The Franklin Standards emphasizes clarity far more than rival science standards. We have eliminated the tangle of skills and crosswalks and concentrated on facts to learn, presented in a simple list of factual items. The Franklin Standards’ straightforward structure makes it easy for teachers to use and easy for parents to hold teachers accountable for how well they teach science.

The Franklin Standards remove the low standards imposed by the Next Generation Science Standards and similar standards in the name of “diversity, equity, and inclusion,” politicization, and the conflation of scientific inquiry and activism. It provides full and excellent science instruction in part by using materials produced before a hyper-politicized generation came to the fore in the education establishment and in part by updating its content to incorporate current scientific knowledge.

Science education that prepares students for college and career requires substantial mathematical content knowledge. The Franklin Standards have been crafted to complement Mathematics standards that will provide that knowledge—above all, Mathematics standards keyed to provide Algebra I in Grade 8. The Franklin Standards will provide content to match existing reformed Mathematics standards and will provide a benchmark for states that intend to reform their Mathematics standards.

The Franklin Standards emphasizes that science is never settled, but is always subject to testing and revision, and should never be decided by authority or a consensus. Science education should help students acquire the scientific habit of subjecting theory to continued critical evaluation by learning early that even the most well-supported theories are theories, and not facts.

The Franklin Standards focuses on scientific methodology, which includes what is normally taught as the scientific method (hypothesis, test, experiment), but which accounts also for the broader range of methods scientists use for scientific exploration of nature. This goes against the grain of current science education, which asserts that multiple ways of knowing stand on an equal footing with scientific knowledge. The Franklin Standards teaches students about the unique nature of scientific methodology as an essential component of the nature of science.

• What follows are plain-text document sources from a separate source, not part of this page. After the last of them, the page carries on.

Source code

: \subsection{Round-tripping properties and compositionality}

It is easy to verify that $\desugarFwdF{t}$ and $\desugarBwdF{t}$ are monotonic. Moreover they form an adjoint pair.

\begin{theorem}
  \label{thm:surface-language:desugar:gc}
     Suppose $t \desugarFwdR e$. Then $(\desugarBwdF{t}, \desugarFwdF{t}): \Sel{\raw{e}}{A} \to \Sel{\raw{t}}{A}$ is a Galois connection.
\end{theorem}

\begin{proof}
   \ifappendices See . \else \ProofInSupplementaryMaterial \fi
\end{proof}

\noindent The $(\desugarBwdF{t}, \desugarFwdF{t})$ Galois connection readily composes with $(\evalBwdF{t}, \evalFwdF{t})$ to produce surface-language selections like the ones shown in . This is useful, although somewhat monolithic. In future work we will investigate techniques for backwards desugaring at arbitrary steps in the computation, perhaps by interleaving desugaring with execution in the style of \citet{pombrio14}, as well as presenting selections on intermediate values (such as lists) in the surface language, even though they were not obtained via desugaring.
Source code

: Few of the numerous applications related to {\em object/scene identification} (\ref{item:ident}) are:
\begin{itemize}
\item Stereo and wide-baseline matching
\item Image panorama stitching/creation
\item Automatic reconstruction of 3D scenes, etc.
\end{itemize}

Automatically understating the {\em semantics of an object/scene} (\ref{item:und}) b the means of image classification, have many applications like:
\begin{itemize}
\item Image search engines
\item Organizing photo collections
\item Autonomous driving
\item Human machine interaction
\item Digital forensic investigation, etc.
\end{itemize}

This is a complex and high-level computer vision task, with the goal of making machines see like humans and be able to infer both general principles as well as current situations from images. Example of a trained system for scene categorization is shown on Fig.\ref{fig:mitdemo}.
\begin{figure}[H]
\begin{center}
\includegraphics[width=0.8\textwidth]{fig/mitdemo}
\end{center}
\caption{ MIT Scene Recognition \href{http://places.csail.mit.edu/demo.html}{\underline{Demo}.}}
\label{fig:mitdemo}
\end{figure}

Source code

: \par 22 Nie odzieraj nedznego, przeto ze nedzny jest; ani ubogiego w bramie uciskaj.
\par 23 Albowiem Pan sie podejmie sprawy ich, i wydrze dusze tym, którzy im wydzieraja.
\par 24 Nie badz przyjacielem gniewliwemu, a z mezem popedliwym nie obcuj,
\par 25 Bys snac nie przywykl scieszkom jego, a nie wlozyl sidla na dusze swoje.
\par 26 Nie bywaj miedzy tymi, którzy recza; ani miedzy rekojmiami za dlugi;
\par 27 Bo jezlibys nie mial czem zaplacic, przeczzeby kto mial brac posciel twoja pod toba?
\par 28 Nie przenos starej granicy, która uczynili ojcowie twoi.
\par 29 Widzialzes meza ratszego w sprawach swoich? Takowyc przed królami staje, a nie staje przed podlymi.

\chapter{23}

The Franklin Standards is designed so that states and school districts can alter the sequence as they see fit. States and school districts can create equally rigorous standards by abbreviating some topics, expanding others, or adjusting the course sequences. They also can integrate United States History instruction with instruction in regional, state, and local history. States and school districts that adjust the course sequence can make age-appropriate adjustment to the learning standards.

The content-rich Franklin Standards makes clear what teachers should be expected to know, and what state education departments can expect of teachers. The Franklin Standards outlines what teachers should learn, whether in college, graduate school, or professional development. It also helps teachers to arrange content so that it builds coherently over several years, and to know what is appropriate for each grade level.

The Franklin Standards’ intensive content standards facilitate reliable assessment, whether by national companies such as the Educational Testing Service (ETS), state-level testing, or tests by school districts and individual teachers. Its content standards provide enough material to make it easy both for teachers and for large organizations such as ETS to create tests that accurately assess student knowledge.

Some educators argue that schools should limit content instruction, even though a large body of scholarship has shown their arguments are misguided. Content standards that focus on “skills” and abbreviate content especially harm the education of disadvantaged students, and thereby foster an unequal society. When disadvantaged students receive intensive content instruction, they learn eagerly and well. The Franklin Standards offers comprehensive content knowledge to ensure that America’s schools fulfill the promise of equal educational opportunities for everyone.

The states and school districts should work immediately to adopt new science standards, based on The Franklin Standards: Model K-12 Science Standards.